Extracted records:
· · · · · · ·

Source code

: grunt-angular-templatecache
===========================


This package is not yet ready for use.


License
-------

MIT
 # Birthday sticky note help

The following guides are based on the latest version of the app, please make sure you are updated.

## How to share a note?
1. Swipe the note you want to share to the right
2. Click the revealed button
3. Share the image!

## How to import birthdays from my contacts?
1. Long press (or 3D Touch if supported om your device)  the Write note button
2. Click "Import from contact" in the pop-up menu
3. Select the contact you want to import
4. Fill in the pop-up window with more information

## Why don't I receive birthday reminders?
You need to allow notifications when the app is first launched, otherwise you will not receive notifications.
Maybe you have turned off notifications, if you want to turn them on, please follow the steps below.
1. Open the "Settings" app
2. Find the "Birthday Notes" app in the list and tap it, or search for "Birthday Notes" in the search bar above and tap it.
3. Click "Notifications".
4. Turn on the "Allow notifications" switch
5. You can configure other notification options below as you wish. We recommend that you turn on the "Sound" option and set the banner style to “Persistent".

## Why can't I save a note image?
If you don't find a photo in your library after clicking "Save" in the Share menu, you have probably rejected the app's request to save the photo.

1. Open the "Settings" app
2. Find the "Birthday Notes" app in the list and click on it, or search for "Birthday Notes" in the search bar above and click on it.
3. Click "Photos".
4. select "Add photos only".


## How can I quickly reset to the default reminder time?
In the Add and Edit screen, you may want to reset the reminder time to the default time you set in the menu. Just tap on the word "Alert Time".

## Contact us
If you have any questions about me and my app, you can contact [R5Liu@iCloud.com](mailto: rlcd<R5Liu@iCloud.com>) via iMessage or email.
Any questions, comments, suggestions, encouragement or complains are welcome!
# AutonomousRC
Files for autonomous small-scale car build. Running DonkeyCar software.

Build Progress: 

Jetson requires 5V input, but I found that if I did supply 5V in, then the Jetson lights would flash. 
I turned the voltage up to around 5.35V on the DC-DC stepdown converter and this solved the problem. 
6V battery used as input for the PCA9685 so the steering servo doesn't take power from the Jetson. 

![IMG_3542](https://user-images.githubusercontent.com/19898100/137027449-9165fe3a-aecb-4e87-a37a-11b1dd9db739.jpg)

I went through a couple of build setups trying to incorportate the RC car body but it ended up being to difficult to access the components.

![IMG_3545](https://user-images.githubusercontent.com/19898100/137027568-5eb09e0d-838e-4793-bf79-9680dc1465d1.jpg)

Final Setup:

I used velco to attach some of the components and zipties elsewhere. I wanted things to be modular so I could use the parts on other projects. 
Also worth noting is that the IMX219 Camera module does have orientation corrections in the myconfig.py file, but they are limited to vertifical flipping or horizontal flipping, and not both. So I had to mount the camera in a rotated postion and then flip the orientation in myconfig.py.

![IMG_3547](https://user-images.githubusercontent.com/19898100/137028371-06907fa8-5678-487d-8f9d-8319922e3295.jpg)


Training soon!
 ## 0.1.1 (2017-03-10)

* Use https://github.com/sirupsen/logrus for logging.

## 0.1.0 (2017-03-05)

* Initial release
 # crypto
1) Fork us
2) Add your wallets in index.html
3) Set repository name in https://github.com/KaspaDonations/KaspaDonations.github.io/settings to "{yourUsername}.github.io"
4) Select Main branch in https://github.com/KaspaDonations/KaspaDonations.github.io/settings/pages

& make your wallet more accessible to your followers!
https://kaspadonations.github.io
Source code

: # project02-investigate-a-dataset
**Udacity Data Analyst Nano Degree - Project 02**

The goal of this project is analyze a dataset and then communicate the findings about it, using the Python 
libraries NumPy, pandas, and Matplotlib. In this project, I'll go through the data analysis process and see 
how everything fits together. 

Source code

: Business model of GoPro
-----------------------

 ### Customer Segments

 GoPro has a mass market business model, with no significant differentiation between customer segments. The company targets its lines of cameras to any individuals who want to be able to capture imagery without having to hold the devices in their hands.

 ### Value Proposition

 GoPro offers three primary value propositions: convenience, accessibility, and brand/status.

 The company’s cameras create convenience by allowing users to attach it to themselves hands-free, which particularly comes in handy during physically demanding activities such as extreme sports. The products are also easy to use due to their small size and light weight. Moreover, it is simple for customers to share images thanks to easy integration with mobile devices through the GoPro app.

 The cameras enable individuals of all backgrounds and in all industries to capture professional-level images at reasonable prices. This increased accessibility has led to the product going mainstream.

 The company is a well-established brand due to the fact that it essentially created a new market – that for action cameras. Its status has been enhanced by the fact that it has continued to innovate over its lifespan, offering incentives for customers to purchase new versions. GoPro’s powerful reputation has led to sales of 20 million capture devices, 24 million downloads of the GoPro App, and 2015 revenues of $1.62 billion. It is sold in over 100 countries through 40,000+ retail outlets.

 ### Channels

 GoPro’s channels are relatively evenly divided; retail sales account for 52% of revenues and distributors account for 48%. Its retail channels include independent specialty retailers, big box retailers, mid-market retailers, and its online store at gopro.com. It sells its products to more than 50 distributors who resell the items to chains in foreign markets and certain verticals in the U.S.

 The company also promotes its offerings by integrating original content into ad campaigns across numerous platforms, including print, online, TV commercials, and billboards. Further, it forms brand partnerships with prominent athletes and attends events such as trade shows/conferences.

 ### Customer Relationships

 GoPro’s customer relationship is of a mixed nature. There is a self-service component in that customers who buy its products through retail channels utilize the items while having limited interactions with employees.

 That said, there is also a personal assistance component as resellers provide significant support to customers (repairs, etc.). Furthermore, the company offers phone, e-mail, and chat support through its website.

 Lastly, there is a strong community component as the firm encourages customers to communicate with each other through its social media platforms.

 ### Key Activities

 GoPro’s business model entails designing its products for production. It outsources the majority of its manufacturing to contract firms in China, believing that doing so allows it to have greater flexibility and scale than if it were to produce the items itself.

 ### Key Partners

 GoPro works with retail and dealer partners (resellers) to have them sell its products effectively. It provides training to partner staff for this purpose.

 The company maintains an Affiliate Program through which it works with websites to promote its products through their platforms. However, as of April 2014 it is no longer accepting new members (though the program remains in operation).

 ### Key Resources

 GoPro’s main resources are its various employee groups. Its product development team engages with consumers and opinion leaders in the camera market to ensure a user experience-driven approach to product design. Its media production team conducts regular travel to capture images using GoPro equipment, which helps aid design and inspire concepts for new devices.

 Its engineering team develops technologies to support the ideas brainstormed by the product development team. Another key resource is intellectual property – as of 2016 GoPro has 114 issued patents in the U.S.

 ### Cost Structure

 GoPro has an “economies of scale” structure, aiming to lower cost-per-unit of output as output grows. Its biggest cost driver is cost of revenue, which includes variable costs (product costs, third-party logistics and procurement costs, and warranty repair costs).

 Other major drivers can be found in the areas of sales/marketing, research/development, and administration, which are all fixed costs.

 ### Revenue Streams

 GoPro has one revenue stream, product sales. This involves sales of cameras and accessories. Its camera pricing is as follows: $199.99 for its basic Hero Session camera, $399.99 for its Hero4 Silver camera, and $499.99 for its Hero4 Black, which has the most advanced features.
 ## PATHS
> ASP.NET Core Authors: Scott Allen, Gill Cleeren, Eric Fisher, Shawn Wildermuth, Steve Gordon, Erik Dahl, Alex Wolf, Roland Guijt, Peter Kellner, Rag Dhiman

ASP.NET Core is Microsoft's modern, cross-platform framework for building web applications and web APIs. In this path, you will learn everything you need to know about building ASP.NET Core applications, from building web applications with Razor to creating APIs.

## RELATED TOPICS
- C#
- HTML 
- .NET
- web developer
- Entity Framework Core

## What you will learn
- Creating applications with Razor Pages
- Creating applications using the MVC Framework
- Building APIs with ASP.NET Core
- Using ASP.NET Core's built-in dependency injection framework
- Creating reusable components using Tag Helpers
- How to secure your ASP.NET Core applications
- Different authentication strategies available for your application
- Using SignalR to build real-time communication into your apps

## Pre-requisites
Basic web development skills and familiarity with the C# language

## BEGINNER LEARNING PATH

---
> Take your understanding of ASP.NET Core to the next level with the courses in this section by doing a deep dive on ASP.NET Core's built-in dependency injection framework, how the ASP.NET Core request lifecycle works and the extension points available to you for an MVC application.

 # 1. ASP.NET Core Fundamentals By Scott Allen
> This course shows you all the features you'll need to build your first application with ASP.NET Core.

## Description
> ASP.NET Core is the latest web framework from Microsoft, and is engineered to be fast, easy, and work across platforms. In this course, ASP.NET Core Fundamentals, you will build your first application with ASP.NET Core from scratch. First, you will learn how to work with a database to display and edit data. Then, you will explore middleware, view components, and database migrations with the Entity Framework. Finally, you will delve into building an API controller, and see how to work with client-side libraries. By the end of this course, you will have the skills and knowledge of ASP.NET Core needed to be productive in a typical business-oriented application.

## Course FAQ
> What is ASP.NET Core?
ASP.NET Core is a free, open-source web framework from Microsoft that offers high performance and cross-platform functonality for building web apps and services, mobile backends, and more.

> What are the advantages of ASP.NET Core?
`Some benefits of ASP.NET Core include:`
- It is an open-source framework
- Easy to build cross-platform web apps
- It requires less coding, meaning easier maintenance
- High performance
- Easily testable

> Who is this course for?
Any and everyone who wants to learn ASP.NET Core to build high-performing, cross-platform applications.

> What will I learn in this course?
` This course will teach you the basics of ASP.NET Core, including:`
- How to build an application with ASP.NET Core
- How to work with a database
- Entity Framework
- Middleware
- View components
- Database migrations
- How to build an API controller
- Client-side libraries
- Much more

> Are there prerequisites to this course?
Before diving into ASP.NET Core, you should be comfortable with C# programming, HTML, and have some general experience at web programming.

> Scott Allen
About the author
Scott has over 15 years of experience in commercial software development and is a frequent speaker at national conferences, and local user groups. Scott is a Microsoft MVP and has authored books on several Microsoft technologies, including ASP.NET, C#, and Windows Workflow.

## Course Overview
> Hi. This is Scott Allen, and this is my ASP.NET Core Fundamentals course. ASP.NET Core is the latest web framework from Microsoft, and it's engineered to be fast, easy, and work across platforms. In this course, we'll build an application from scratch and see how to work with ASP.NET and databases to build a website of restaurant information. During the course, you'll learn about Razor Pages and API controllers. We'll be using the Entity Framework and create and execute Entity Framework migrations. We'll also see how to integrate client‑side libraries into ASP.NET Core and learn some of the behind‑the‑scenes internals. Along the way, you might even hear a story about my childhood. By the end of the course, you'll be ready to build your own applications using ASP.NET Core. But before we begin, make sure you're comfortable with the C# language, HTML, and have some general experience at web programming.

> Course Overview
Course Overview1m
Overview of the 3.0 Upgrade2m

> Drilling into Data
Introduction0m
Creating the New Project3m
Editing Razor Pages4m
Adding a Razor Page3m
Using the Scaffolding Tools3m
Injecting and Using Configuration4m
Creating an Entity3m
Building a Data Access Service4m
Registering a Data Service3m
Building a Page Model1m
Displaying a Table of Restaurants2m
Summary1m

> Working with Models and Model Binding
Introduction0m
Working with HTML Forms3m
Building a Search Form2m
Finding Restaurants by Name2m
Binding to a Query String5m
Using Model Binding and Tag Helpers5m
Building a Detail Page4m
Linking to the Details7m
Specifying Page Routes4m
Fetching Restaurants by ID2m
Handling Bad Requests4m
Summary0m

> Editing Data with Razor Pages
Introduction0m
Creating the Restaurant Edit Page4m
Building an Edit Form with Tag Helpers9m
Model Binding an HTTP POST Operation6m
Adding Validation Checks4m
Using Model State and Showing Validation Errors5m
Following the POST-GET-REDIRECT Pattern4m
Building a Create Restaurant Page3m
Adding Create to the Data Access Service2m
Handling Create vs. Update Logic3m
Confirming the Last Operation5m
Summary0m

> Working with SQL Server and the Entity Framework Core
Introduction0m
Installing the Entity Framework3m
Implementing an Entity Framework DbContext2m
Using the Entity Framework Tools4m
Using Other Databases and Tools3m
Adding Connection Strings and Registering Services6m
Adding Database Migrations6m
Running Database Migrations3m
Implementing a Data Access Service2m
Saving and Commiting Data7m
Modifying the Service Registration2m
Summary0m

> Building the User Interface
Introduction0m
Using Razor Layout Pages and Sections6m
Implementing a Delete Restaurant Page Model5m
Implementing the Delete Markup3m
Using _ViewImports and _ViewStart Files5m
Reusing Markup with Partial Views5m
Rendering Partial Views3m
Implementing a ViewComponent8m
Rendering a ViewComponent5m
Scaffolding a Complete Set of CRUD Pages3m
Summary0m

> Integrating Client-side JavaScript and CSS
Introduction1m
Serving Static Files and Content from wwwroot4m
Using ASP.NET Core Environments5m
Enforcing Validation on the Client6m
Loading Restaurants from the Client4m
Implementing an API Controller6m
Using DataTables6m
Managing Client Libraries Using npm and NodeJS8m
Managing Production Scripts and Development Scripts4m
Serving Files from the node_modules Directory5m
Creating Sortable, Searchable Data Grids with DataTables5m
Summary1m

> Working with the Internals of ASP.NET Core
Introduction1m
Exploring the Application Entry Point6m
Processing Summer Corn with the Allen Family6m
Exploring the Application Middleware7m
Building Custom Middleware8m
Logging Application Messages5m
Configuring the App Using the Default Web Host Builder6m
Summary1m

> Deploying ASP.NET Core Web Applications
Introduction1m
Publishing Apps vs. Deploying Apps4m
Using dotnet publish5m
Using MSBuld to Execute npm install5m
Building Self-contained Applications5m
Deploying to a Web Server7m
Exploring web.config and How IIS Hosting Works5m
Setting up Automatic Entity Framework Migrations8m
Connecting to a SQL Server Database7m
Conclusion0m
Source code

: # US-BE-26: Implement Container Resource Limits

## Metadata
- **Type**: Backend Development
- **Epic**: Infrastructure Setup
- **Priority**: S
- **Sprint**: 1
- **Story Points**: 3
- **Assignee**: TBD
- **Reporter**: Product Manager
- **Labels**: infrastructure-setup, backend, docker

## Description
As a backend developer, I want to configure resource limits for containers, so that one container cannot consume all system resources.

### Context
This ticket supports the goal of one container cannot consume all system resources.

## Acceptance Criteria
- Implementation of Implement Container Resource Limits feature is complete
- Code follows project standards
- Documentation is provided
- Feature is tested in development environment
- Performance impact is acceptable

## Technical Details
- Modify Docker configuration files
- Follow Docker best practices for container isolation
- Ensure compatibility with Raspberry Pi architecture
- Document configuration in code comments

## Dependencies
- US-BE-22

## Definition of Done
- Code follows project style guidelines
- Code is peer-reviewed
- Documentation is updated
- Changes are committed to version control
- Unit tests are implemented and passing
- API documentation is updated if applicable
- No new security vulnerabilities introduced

· · · · · · ·

Exercise directions:
Check each line above for the string "input" and copy those that have it.

Result of the exercise:
Jetson requires 5V input, but I found that if I did supply 5V in, then the Jetson lights would flash. 
6V battery used as input for the PCA9685 so the steering servo doesn't take power from the Jetson. 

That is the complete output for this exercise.